My Veggie Chef Pasta with Caramelized Cauliflower and Parsley Pesto

My Veggie Chef Pasta with Caramelized Cauliflower and Parsley Pesto ingredients

 

My Veggie Chef Pasta with Caramelized Cauliflower and Parsley Pesto

My Veggie Chef Pasta with Caramelized Cauliflower and Parsley Pesto

 

The final meal in the pack to be prepared was Tofu with Veggie over Tomato Couscous. This one took a bit more prep time than some of the others. Frying tofu then frying veggies as well as the plan ahead if following the package direction, which I did, meant knowing 24 hours ahead you’d be eating this meal.  The first step is to fry the tofu in a little oil. I did just that but quickly noticed that the tofu was just plain tofu, unseasoned. I did not waiver from the instructions by adding any seasoning but any vegan knows what unseasoned tofu tastes like, nothing at all.  Tofu prepared I sat it aside and went in on the veggies by frying them in the same manner. Nice chunks of artichoke with carrots and small slivers of peppers went into the pan and I quickly noticed this dish was heavy on the cumin as the scent quickly filled the house. Water and tomatoes boiled and couscous was ready. All together and ready to eat this one turned out fairly well except for the tasteless tofu. I would recommend some seasoning added to the tofu beforehand. It would make this dish stand out and give it the flavor where it was lacking. The veggies tasted very good with the couscous, however.

 

My Veggie Chef Tofu with Veggie over Tomato Couscous

My Veggie Chef Tofu with Veggie over Tomato Couscous ingredients

 

 

My Veggie Chef Tofu with Veggies over Tomato Couscous

My Veggie Chef Tofu with Veggies over Tomato Couscous

 

These meals when following directions needed a nudge here and there. If you’re comfortable enough in the kitchen then these will give you enough of a start to where you can add your own touches to make then a little better than out of the bag. As I stated a few places, some extra seasoning, and extra directions, would come in handy.

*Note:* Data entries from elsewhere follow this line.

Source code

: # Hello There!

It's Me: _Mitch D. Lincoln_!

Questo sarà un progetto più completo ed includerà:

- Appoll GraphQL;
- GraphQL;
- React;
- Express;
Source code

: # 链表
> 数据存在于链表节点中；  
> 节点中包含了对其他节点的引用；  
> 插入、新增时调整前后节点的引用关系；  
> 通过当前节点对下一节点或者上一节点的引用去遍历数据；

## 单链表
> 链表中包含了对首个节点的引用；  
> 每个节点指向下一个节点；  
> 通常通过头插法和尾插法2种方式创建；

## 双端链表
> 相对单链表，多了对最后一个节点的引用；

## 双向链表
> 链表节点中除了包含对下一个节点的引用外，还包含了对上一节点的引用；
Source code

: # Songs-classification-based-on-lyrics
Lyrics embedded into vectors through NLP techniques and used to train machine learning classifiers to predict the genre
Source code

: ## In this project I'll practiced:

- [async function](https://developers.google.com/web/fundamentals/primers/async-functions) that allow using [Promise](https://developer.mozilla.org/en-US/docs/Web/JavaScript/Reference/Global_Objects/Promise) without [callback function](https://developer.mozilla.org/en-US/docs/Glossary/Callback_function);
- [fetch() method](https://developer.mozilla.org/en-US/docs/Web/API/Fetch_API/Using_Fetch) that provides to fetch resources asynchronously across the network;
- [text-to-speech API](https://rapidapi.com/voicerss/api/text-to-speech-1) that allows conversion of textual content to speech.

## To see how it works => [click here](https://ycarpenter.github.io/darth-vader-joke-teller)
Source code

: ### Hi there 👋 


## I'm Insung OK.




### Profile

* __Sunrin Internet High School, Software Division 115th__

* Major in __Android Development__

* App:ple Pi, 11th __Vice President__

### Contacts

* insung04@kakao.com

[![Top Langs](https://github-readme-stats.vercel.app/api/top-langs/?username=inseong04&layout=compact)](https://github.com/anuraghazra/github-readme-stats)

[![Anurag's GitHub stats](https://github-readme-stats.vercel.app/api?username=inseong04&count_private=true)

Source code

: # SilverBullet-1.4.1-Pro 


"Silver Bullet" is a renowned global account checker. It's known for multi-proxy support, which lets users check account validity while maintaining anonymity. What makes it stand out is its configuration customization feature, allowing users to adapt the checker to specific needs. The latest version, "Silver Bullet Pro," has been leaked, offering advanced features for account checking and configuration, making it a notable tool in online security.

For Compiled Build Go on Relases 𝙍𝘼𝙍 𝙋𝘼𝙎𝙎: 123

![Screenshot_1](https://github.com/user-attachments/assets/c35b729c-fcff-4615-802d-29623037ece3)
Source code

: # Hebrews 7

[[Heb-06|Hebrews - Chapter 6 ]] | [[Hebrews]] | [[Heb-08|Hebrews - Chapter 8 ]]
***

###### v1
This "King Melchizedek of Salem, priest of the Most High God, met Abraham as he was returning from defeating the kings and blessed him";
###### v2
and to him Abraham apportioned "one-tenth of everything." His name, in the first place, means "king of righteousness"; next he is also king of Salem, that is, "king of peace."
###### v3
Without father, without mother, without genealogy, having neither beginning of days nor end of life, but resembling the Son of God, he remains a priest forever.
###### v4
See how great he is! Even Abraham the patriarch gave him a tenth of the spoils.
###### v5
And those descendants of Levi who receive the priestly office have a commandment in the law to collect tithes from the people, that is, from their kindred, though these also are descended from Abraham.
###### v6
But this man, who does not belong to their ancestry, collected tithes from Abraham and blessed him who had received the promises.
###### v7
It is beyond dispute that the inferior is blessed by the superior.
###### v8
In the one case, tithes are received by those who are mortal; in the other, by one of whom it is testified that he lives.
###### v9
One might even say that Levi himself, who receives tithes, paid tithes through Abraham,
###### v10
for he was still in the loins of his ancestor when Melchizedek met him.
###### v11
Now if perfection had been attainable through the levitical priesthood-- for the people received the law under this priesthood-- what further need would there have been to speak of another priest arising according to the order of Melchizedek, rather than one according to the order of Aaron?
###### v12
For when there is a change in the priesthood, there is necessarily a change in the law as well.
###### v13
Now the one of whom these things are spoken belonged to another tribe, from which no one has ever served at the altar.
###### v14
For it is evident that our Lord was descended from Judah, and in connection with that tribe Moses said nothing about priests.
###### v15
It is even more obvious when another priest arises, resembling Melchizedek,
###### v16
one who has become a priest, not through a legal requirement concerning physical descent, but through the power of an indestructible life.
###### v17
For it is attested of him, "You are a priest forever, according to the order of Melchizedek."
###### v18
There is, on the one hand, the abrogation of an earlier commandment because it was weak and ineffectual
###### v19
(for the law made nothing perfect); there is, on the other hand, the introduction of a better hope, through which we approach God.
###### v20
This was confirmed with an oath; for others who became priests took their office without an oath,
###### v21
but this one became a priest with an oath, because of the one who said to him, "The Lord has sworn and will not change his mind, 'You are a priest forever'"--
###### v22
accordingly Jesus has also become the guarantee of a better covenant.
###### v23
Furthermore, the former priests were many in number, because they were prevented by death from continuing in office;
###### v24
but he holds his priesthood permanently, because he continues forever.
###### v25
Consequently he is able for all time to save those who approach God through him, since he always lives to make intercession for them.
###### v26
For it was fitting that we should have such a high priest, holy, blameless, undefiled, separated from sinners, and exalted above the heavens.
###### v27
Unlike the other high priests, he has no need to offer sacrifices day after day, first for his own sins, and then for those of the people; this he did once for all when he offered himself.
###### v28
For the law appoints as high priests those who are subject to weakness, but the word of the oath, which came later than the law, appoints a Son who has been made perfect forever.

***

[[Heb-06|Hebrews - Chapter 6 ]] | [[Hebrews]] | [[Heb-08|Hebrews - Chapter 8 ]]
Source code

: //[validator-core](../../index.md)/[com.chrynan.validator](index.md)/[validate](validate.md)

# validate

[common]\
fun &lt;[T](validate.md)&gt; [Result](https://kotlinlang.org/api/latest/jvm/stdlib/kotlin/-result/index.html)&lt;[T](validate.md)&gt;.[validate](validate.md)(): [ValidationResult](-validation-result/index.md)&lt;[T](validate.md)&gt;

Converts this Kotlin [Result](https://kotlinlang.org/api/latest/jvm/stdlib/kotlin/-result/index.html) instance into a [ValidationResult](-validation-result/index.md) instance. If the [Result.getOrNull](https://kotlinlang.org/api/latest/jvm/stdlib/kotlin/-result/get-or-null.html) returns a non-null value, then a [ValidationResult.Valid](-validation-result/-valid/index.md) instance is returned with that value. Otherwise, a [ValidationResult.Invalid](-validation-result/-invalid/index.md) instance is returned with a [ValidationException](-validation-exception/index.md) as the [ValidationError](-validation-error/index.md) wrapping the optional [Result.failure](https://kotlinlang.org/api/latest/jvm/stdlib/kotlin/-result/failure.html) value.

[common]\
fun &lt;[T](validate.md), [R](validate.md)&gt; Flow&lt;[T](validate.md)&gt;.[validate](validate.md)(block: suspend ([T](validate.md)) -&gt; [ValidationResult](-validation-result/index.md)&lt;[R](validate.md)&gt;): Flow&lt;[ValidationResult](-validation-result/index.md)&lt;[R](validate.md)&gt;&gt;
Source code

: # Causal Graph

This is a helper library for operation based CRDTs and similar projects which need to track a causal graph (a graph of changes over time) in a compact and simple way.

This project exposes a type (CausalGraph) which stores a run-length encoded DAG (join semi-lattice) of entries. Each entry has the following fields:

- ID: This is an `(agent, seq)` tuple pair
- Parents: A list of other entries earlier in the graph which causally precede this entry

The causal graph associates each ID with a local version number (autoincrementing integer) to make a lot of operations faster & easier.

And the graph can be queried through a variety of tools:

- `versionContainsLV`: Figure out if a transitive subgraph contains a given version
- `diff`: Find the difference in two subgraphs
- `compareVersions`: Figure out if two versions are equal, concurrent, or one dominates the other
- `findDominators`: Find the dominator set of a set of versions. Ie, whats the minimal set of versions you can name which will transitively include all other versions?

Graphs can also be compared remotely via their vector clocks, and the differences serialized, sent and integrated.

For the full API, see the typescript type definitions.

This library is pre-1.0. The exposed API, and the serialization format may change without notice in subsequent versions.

You can sign up for emails from My Veggie Chef as well. Doing so will get the weekly menu sent to you so you can decide if you’re feeling that weeks flavors. You can then go to the website and order your meals.

The meals I reviewed were enough for 2-3 people but My Veggie Chef has an option for meals for 4-6 people. Meals for 2-3 cost $80 for five meals and the 4-6 serving 5 meal plan is $160. Despite the shortcomings with some of the meals I tried this is an excellent service for local vegans, or vegetarians and even those who just want to eat a little healthier, and those who are in a time crunch to prepare dinner My Veggie Chef can help you out. My Veggie Chef only delivers within a 20 mile radius of downtown Nashville but outside of that delivery area pick-up is available.